To use an unsigned variable we often end up on the dark and dismal path of "if(x > BIGNUM)" where BIGNUM is chosen to be a value so large that we 'know' that x is really a negative number in disguise.

 

Just use signed variables.

Comments

  • Anonymous
    March 26, 2009
    Or just lose the FUD, and perform the equally-easy termination check:    for(unsigned int i = cch; i > 0; --i) {        if(',' == sz[i-1]) {            return i;        }    }

  • Anonymous
    March 26, 2009
    The code above is another example of what I dislike about unsigned integers. In an attempt to avoid the underflow problem while still using an unsigned integer the code was made less clear and a bug was introduced (the index that is returned is off by one)! Even when the code is right, unsigned integers can create a maintenance boobytrap. It isn't clear why everything in the loop has to be offset by one so a future change might use the (natural looking) 'i >= 0' idiom, which will crash when a comma isn't present.

  • Anonymous
    March 26, 2009
    The comment has been removed

  • Anonymous
    March 27, 2009
    The comment has been removed

  • Anonymous
    March 28, 2009
    Stephen's point about underflow errors is a good one. The problem is that in C/C++ there isn't underflow checking and in C# checking is off by default (for performance reasons). Overflow is a lot harder to get to than underflow, so it worried me less.
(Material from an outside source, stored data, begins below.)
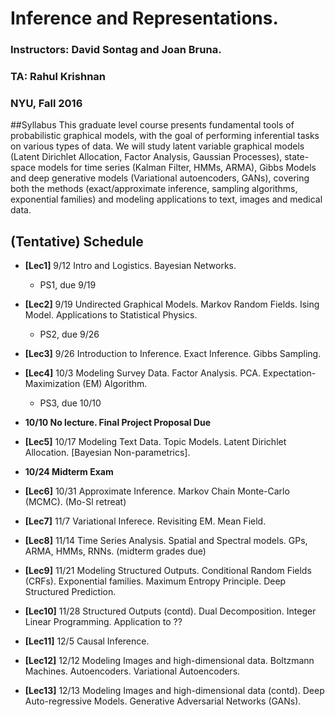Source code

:# Inference and Representations. 
### Instructors: David Sontag and Joan Bruna. 
### TA: Rahul Krishnan
### NYU, Fall 2016

##Syllabus
This graduate level course presents fundamental tools of probabilistic graphical models, with the goal of performing inferential tasks on various types of data. We will study latent variable graphical models (Latent Dirichlet Allocation, Factor Analysis, Gaussian Processes), state-space models for time series (Kalman Filter, HMMs, ARMA), Gibbs Models and deep generative models (Variational autoencoders, GANs), covering both the methods (exact/approximate inference, sampling algorithms, exponential families) and modeling applications to text, images and medical data.

## (Tentative) Schedule

- **[Lec1]** 9/12 Intro and Logistics. Bayesian Networks. 

  - PS1, due 9/19

- **[Lec2]** 9/19 Undirected Graphical Models. Markov Random Fields. Ising Model. Applications to Statistical Physics.

  - PS2, due 9/26

- **[Lec3]** 9/26 Introduction to Inference. Exact Inference. Gibbs Sampling. 


- **[Lec4]** 10/3 Modeling Survey Data. Factor Analysis. PCA. Expectation-Maximization (EM) Algorithm. 

  - PS3, due 10/10


- **10/10 No lecture. Final Project Proposal Due** 

- **[Lec5]** 10/17 Modeling Text Data. Topic Models. Latent Dirichlet Allocation. [Bayesian Non-parametrics]. 

- **10/24 Midterm Exam**

- **[Lec6]** 10/31 Approximate Inference. Markov Chain Monte-Carlo (MCMC). (Mo-Sl retreat) 

- **[Lec7]** 11/7 Variational Inferece. Revisiting EM. Mean Field. 

- **[Lec8]** 11/14 Time Series Analysis. Spatial and Spectral models. GPs, ARMA, HMMs, RNNs.  (midterm grades due)

- **[Lec9]** 11/21 Modeling Structured Outputs. Conditional Random Fields (CRFs). Exponential families. Maximum Entropy Principle. Deep Structured Prediction.

- **[Lec10]** 11/28 Structured Outputs (contd). Dual Decomposition. Integer Linear Programming. Application to ??

- **[Lec11]** 12/5 Causal Inference. 

- **[Lec12]** 12/12 Modeling Images and high-dimensional data. Boltzmann Machines. Autoencoders. Variational Autoencoders. 

- **[Lec13]** 12/13 Modeling Images and high-dimensional data (contd). Deep Auto-regressive Models. Generative Adversarial Networks (GANs).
Unless the memory situation is desperate, use a 64-bit number instead of squeezing out that last bit from a 32-bit number. That makes it a lot easier to get the math right. The point about APIs is true, but using unsigned for filesizes creates a new problem -- what is the difference in size between two files? Take code that looks like this: fileInfo1.Length - fileInfo2.Length Although file sizes are always >= 0 the difference in size between two files can be negative. In a checked world this code will generate an exception and in an unchecked world (the default)this will produce a huge number. Take this C# code: uint size1 = 10; uint size2 = 20; Console.WriteLine("The difference is {0}", size1 - size2); At any rate, there are a lot of arguments for unsigned as well as against. The point about the iterators is a good one too (we should be raising our level of abstraction). It is possible for a smart, experienced programmer to get unsigned code right. In my experience though, using unsigned numbers does more harm than good and I now prefer to use the next largest signed number (e.g. int64) instead of an unsigned one.